Exercise - Write out the entries below exactly, but only from the line containing "Source code" through the line containing "Your Bandwidth Account", and without the pictures.

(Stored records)
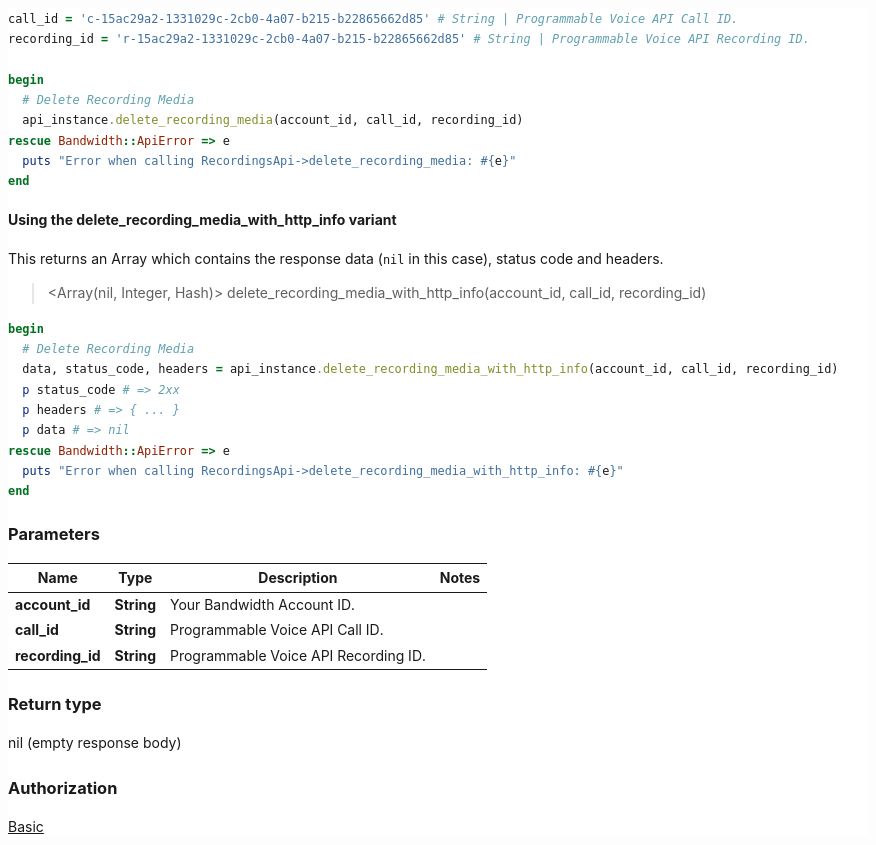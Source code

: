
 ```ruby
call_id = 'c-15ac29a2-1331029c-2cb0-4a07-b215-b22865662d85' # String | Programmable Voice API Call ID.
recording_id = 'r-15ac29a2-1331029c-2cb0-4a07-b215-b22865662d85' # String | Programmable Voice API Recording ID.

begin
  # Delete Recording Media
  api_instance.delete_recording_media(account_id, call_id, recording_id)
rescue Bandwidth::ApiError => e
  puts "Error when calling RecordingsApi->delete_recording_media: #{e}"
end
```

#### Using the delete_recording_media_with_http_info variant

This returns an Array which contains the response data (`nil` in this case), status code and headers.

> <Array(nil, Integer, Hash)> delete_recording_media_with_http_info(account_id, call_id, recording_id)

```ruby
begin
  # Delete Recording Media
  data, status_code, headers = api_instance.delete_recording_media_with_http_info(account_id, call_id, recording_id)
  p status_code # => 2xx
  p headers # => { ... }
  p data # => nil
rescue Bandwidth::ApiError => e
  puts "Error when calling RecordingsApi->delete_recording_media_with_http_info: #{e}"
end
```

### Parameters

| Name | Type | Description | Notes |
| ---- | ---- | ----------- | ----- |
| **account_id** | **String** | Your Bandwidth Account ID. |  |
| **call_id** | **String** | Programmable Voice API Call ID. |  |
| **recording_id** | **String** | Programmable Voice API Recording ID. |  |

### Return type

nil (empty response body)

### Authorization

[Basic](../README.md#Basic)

--

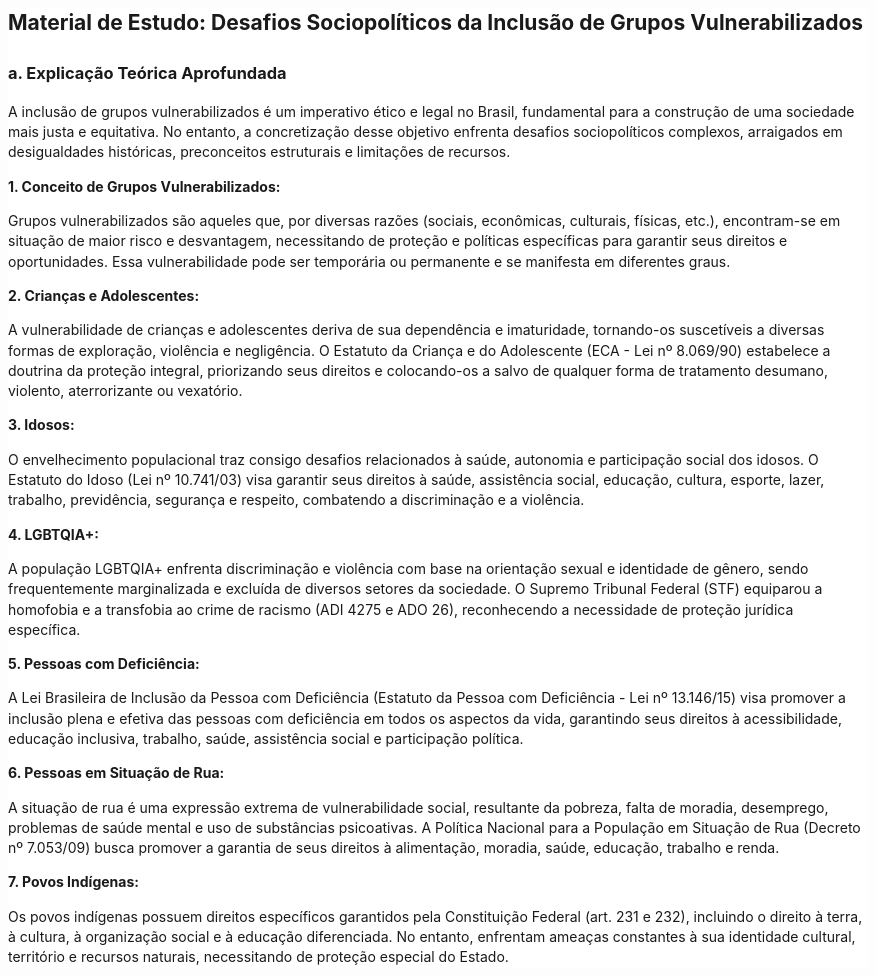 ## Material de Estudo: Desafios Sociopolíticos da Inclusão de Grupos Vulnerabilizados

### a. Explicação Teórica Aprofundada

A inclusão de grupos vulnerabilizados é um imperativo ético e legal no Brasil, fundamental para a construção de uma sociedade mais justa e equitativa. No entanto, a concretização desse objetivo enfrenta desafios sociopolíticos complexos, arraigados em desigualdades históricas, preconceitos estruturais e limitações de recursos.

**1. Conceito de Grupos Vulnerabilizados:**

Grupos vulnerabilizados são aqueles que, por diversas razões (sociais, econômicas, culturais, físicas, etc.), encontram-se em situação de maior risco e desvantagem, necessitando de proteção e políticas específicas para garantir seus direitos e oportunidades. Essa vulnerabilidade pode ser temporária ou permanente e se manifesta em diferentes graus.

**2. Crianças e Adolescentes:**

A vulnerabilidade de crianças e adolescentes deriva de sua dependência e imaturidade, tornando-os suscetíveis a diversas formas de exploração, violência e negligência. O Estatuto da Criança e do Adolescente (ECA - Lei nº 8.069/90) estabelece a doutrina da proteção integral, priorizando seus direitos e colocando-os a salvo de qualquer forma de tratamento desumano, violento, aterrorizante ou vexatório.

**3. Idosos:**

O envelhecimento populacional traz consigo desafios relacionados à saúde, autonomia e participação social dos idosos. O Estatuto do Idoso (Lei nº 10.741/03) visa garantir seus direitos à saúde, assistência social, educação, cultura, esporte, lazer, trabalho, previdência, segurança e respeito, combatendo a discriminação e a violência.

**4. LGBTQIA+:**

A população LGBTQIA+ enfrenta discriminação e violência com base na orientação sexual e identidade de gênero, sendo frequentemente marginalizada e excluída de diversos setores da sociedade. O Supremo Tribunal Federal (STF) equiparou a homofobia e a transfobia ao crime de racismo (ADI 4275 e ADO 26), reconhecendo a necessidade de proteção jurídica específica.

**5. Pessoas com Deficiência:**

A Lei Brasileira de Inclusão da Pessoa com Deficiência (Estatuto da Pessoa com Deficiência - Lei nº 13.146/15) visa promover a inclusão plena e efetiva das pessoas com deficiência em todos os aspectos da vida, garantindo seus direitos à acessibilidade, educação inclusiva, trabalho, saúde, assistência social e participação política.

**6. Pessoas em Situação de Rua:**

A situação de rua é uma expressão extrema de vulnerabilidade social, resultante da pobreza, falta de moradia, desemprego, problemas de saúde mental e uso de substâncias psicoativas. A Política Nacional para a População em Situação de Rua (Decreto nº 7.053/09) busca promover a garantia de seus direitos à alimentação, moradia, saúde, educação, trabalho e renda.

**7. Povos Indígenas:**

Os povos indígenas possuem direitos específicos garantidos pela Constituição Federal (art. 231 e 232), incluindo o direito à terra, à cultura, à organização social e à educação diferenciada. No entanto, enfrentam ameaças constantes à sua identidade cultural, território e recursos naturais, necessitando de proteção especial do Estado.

Answer to this problem -
Source code

:
 ```ruby
call_id = 'c-15ac29a2-1331029c-2cb0-4a07-b215-b22865662d85' # String | Programmable Voice API Call ID.
recording_id = 'r-15ac29a2-1331029c-2cb0-4a07-b215-b22865662d85' # String | Programmable Voice API Recording ID.

begin
  # Delete Recording Media
  api_instance.delete_recording_media(account_id, call_id, recording_id)
rescue Bandwidth::ApiError => e
  puts "Error when calling RecordingsApi->delete_recording_media: #{e}"
end
```

#### Using the delete_recording_media_with_http_info variant

This returns an Array which contains the response data (`nil` in this case), status code and headers.

> <Array(nil, Integer, Hash)> delete_recording_media_with_http_info(account_id, call_id, recording_id)

```ruby
begin
  # Delete Recording Media
  data, status_code, headers = api_instance.delete_recording_media_with_http_info(account_id, call_id, recording_id)
  p status_code # => 2xx
  p headers # => { ... }
  p data # => nil
rescue Bandwidth::ApiError => e
  puts "Error when calling RecordingsApi->delete_recording_media_with_http_info: #{e}"
end
```

### Parameters

| Name | Type | Description | Notes |
| ---- | ---- | ----------- | ----- |
| **account_id** | **String** | Your Bandwidth Account ID. |  |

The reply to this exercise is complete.